In your copy of the data, keep every word exact and include no pictures.

### GIVEN RECORDS
>>>>>

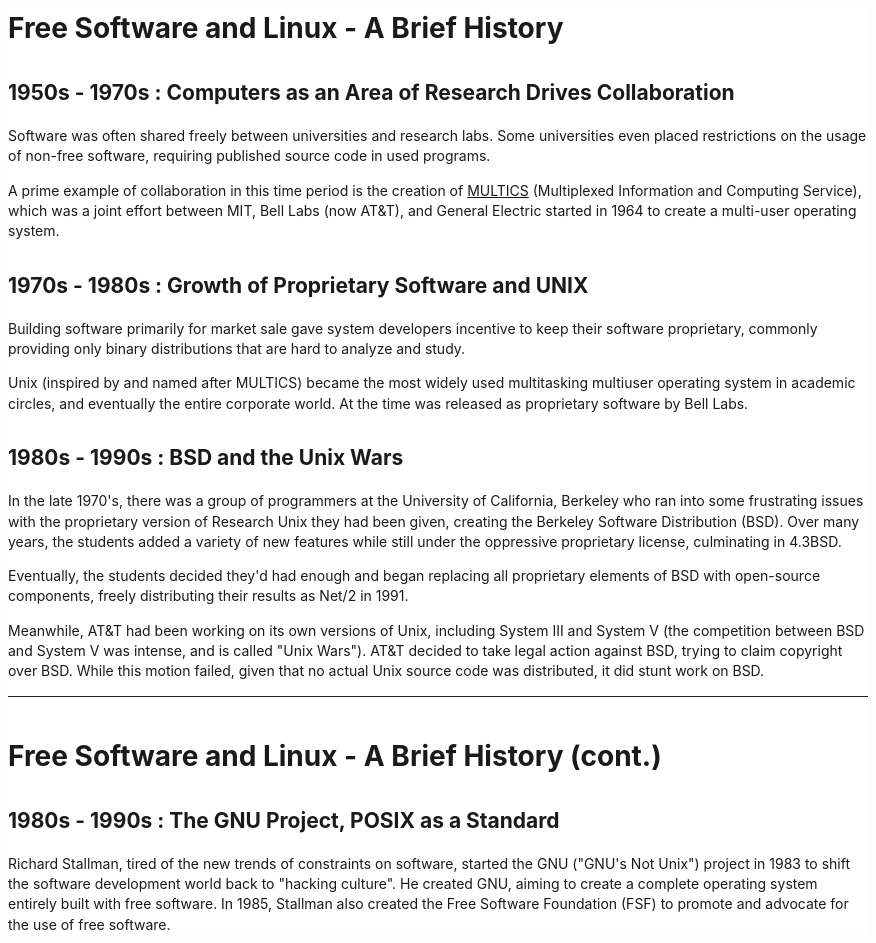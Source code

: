 
# Free Software and Linux - A Brief History

## 1950s - 1970s : Computers as an Area of Research Drives Collaboration

Software was often shared freely between universities and research labs. Some universities even placed restrictions on the usage of non-free software, requiring published source code in used programs.

A prime example of collaboration in this time period is the creation of [MULTICS](https://en.wikipedia.org/wiki/Multics) (Multiplexed Information and Computing Service), which was a joint effort between MIT, Bell Labs (now AT&T), and General Electric started in 1964 to create a multi-user operating system.

## 1970s - 1980s : Growth of Proprietary Software and UNIX

Building software primarily for market sale gave system developers incentive to keep their software proprietary, commonly providing only binary distributions that are hard to analyze and study.

Unix (inspired by and named after MULTICS) became the most widely used multitasking multiuser operating system in academic circles, and eventually the entire corporate world. At the time was released as proprietary software by Bell Labs.

## 1980s - 1990s : BSD and the Unix Wars

In the late 1970's, there was a group of programmers at the University of California, Berkeley who ran into some frustrating issues with the proprietary version of Research Unix they had been given, creating the Berkeley Software Distribution (BSD). Over many years, the students added a variety of new features while still under the oppressive proprietary license, culminating in 4.3BSD.

Eventually, the students decided they'd had enough and began replacing all proprietary elements of BSD with open-source components, freely distributing their results as Net/2 in 1991.

Meanwhile, AT&T had been working on its own versions of Unix, including System III and System V (the competition between BSD and System V was intense, and is called "Unix Wars"). AT&T decided to take legal action against BSD, trying to claim copyright over BSD. While this motion failed, given that no actual Unix source code was distributed, it did stunt work on BSD.

---

# Free Software and Linux - A Brief History (cont.)

## 1980s - 1990s : The GNU Project, POSIX as a Standard

Richard Stallman, tired of the new trends of constraints on software, started the GNU ("GNU's Not Unix") project in 1983 to shift the software development world back to "hacking culture". He created GNU, aiming to create a complete operating system entirely built with free software. In 1985, Stallman also created the Free Software Foundation (FSF) to promote and advocate for the use of free software.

<<<<<

### OUTPUT OF THE TASK
Source code

: 
# Free Software and Linux - A Brief History

## 1950s - 1970s : Computers as an Area of Research Drives Collaboration

Software was often shared freely between universities and research labs. Some universities even placed restrictions on the usage of non-free software, requiring published source code in used programs.

A prime example of collaboration in this time period is the creation of [MULTICS](https://en.wikipedia.org/wiki/Multics) (Multiplexed Information and Computing Service), which was a joint effort between MIT, Bell Labs (now AT&T), and General Electric started in 1964 to create a multi-user operating system.

## 1970s - 1980s : Growth of Proprietary Software and UNIX

Building software primarily for market sale gave system developers incentive to keep their software proprietary, commonly providing only binary distributions that are hard to analyze and study.

Unix (inspired by and named after MULTICS) became the most widely used multitasking multiuser operating system in academic circles, and eventually the entire corporate world. At the time was released as proprietary software by Bell Labs.

## 1980s - 1990s : BSD and the Unix Wars

In the late 1970's, there was a group of programmers at the University of California, Berkeley who ran into some frustrating issues with the proprietary version of Research Unix they had been given, creating the Berkeley Software Distribution (BSD). Over many years, the students added a variety of new features while still under the oppressive proprietary license, culminating in 4.3BSD.

Eventually, the students decided they'd had enough and began replacing all proprietary elements of BSD with open-source components, freely distributing their results as Net/2 in 1991.

Meanwhile, AT&T had been working on its own versions of Unix, including System III and System V (the competition between BSD and System V was intense, and is called "Unix Wars"). AT&T decided to take legal action against BSD, trying to claim copyright over BSD. While this motion failed, given that no actual Unix source code was distributed, it did stunt work on BSD.

---

# Free Software and Linux - A Brief History (cont.)

## 1980s - 1990s : The GNU Project, POSIX as a Standard

Richard Stallman, tired of the new trends of constraints on software, started the GNU ("GNU's Not Unix") project in 1983 to shift the software development world back to "hacking culture". He created GNU, aiming to create a complete operating system entirely built with free software. In 1985, Stallman also created the Free Software Foundation (FSF) to promote and advocate for the use of free software.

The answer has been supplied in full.